Among the nooks and crannies where people argue about what seem to others as tiny issues is a debate about the Puritans. The debate seems to be about whether we today should refer to them with great respect or with ridicule. If the Puritans were like any other group of humans they had many different views, ideas and disagreements. In general, it seems like the original settlers came here for a variety of reasons, religious, secular and economic. They brought with them knowledge about how things were run where they came from and tried to put some of it in place on this continent. 

The Puritans were a different group from the Pilgrims. The former wanting to purify the Church of England and the latter wanting to separate from it. Controversies in Christianity, the more things change the more they stay the same. If you were a nonbeliever at the time, or, an American Indian for that matter, listening to the two groups argue religion must have made eyes roll.

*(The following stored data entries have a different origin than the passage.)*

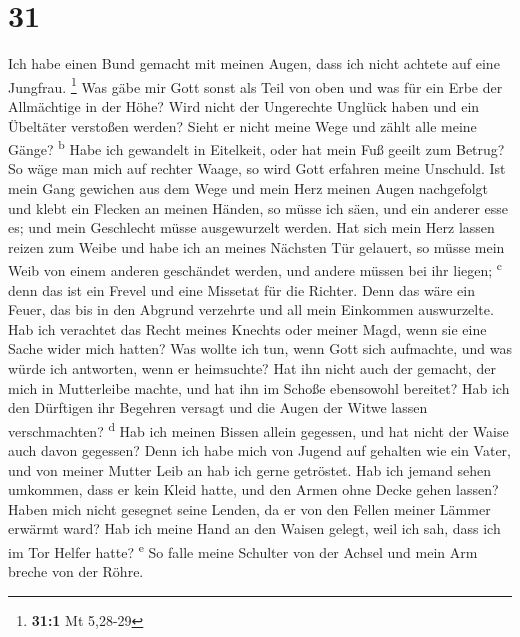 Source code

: \hypertarget{section-30}{%
\section{31}\label{section-30}}

 Ich habe einen Bund gemacht mit meinen Augen, dass ich
nicht achtete auf eine Jungfrau. \footnote{\textbf{31:1} Mt 5,28-29}
 Was gäbe mir Gott sonst als Teil von oben und was für ein
Erbe der Allmächtige in der Höhe?  Wird nicht der
Ungerechte Unglück haben und ein Übeltäter verstoßen werden?
 Sieht er nicht meine Wege und zählt alle meine Gänge?
\textsuperscript{b}  Habe ich gewandelt in Eitelkeit, oder
hat mein Fuß geeilt zum Betrug?  So wäge man mich auf
rechter Waage, so wird Gott erfahren meine Unschuld.  Ist
mein Gang gewichen aus dem Wege und mein Herz meinen Augen nachgefolgt
und klebt ein Flecken an meinen Händen,  so müsse ich
säen, und ein anderer esse es; und mein Geschlecht müsse ausgewurzelt
werden.  Hat sich mein Herz lassen reizen zum Weibe und
habe ich an meines Nächsten Tür gelauert,  so müsse mein
Weib von einem anderen geschändet werden, und andere müssen bei ihr
liegen; \textsuperscript{c}  denn das ist ein Frevel und
eine Missetat für die Richter.  Denn das wäre ein Feuer,
das bis in den Abgrund verzehrte und all mein Einkommen auswurzelte.
 Hab ich verachtet das Recht meines Knechts oder meiner
Magd, wenn sie eine Sache wider mich hatten?  Was wollte
ich tun, wenn Gott sich aufmachte, und was würde ich antworten, wenn er
heimsuchte?  Hat ihn nicht auch der gemacht, der mich in
Mutterleibe machte, und hat ihn im Schoße ebensowohl bereitet?
 Hab ich den Dürftigen ihr Begehren versagt und die Augen
der Witwe lassen verschmachten? \textsuperscript{d}  Hab
ich meinen Bissen allein gegessen, und hat nicht der Waise auch davon
gegessen?  Denn ich habe mich von Jugend auf gehalten wie
ein Vater, und von meiner Mutter Leib an hab ich gerne getröstet.
 Hab ich jemand sehen umkommen, dass er kein Kleid hatte,
und den Armen ohne Decke gehen lassen?  Haben mich nicht
gesegnet seine Lenden, da er von den Fellen meiner Lämmer erwärmt ward?
 Hab ich meine Hand an den Waisen gelegt, weil ich sah,
dass ich im Tor Helfer hatte? \textsuperscript{e}  So
falle meine Schulter von der Achsel und mein Arm breche von der Röhre.
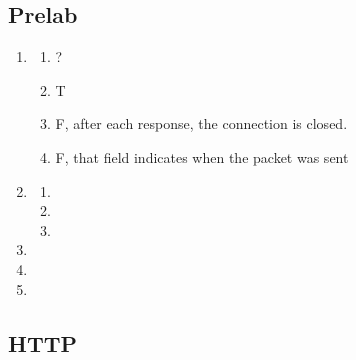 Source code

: \documentclass[12pt]{article}
\title{\assignmenttype}
\author{Daniel Andronov}
\date{\displaydate{date}}
\begin{document}
\maketitle
\newpage

\subsection{Prelab}
\begin{enumerate}[label=\textbf{Question \arabic*)}]
	\item  \begin{enumerate}[label=\alph*)]
			\item ? 
			\item T
			\item F, after each response, the connection is closed. 
			\item F, that field indicates when the packet was sent
		\end{enumerate}
	\item  \begin{enumerate}[label=\alph*)]
			\item  
			\item 
			\item 
		\end{enumerate}
	\item
	\item
	\item
\end{enumerate}

\subsection{HTTP}
\end{document}
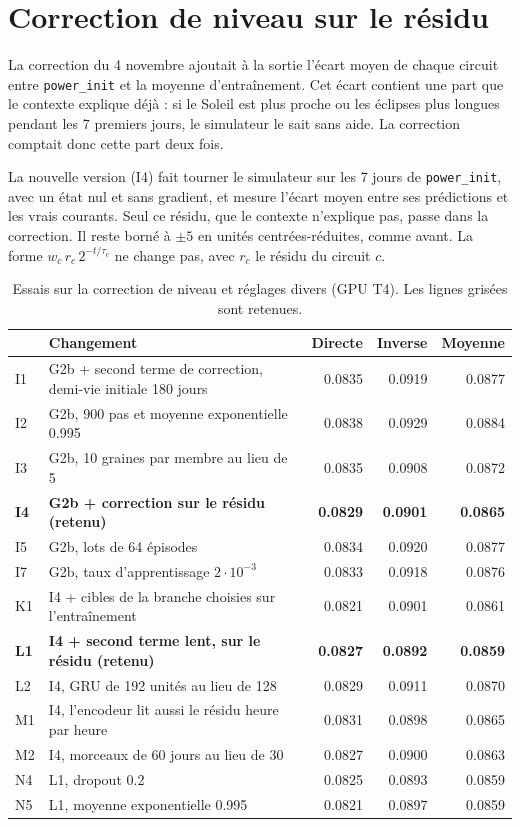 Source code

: \documentclass[11pt,a4paper]{article}
\newcommand{\code}[1]{\texttt{#1}}
\begin{document}
\section{Correction de niveau sur le résidu}

La correction du 4 novembre ajoutait à la sortie l'écart moyen de chaque circuit entre \code{power\_init} et la moyenne d'entraînement. Cet écart contient une part que le contexte explique déjà : si le Soleil est plus proche ou les éclipses plus longues pendant les 7 premiers jours, le simulateur le sait sans aide. La correction comptait donc cette part deux fois.

La nouvelle version (I4) fait tourner le simulateur sur les 7 jours de \code{power\_init}, avec un état nul et sans gradient, et mesure l'écart moyen entre ses prédictions et les vrais courants. Seul ce résidu, que le contexte n'explique pas, passe dans la correction. Il reste borné à $\pm 5$ en unités centrées-réduites, comme avant. La forme $w_c\, r_c\, 2^{-t/\tau_c}$ ne change pas, avec $r_c$ le résidu du circuit $c$.

\begin{table}[!htb]
\centering\small
\caption{Essais sur la correction de niveau et réglages divers (GPU T4). Les lignes grisées sont retenues.}
\label{tab:residu}
\begin{tabularx}{\linewidth}{l X r r r}
\toprule
 & Changement & Directe & Inverse & Moyenne \\
\midrule
I1 & G2b + second terme de correction, demi-vie initiale 180 jours & 0.0835 & 0.0919 & 0.0877 \\
I2 & G2b, 900 pas et moyenne exponentielle 0.995 & 0.0838 & 0.0929 & 0.0884 \\
I3 & G2b, 10 graines par membre au lieu de 5 & 0.0835 & 0.0908 & 0.0872 \\
\rowcolor{fond} \textbf{I4} & \textbf{G2b + correction sur le résidu (retenu)} & \textbf{0.0829} & \textbf{0.0901} & \textbf{0.0865} \\
I5 & G2b, lots de 64 épisodes & 0.0834 & 0.0920 & 0.0877 \\
I7 & G2b, taux d'apprentissage $2\cdot10^{-3}$ & 0.0833 & 0.0918 & 0.0876 \\
K1 & I4 + cibles de la branche choisies sur l'entraînement & 0.0821 & 0.0901 & 0.0861 \\
\rowcolor{fond} \textbf{L1} & \textbf{I4 + second terme lent, sur le résidu (retenu)} & \textbf{0.0827} & \textbf{0.0892} & \textbf{0.0859} \\
L2 & I4, GRU de 192 unités au lieu de 128 & 0.0829 & 0.0911 & 0.0870 \\
M1 & I4, l'encodeur lit aussi le résidu heure par heure & 0.0831 & 0.0898 & 0.0865 \\
M2 & I4, morceaux de 60 jours au lieu de 30 & 0.0827 & 0.0900 & 0.0863 \\
N4 & L1, dropout 0.2 & 0.0825 & 0.0893 & 0.0859 \\
N5 & L1, moyenne exponentielle 0.995 & 0.0821 & 0.0897 & 0.0859 \\
\bottomrule
\end{tabularx}
\end{table}
\end{document}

Records of these groups comes from the period 1600 and 1650. It was not until about 125 years later the Constitution was written which did not include Christianity as the national religion. I always think of the "Founding Fathers" as those around the time of the Constitution and George Washington. Yet, the particular set of original white people who started moving natives off of their land were mostly Christians of one ilk or another. 

I, myself, don't think it matters whether we admire the Puritans and Pilgrims or whether we laugh at them. Obviously, they took the dangerous voyage here voluntarily. They did this for their own personal and self serving reasons. 

That white people came here has benefited we who are white people. That they were heroes or people to be admired I'm not so sure.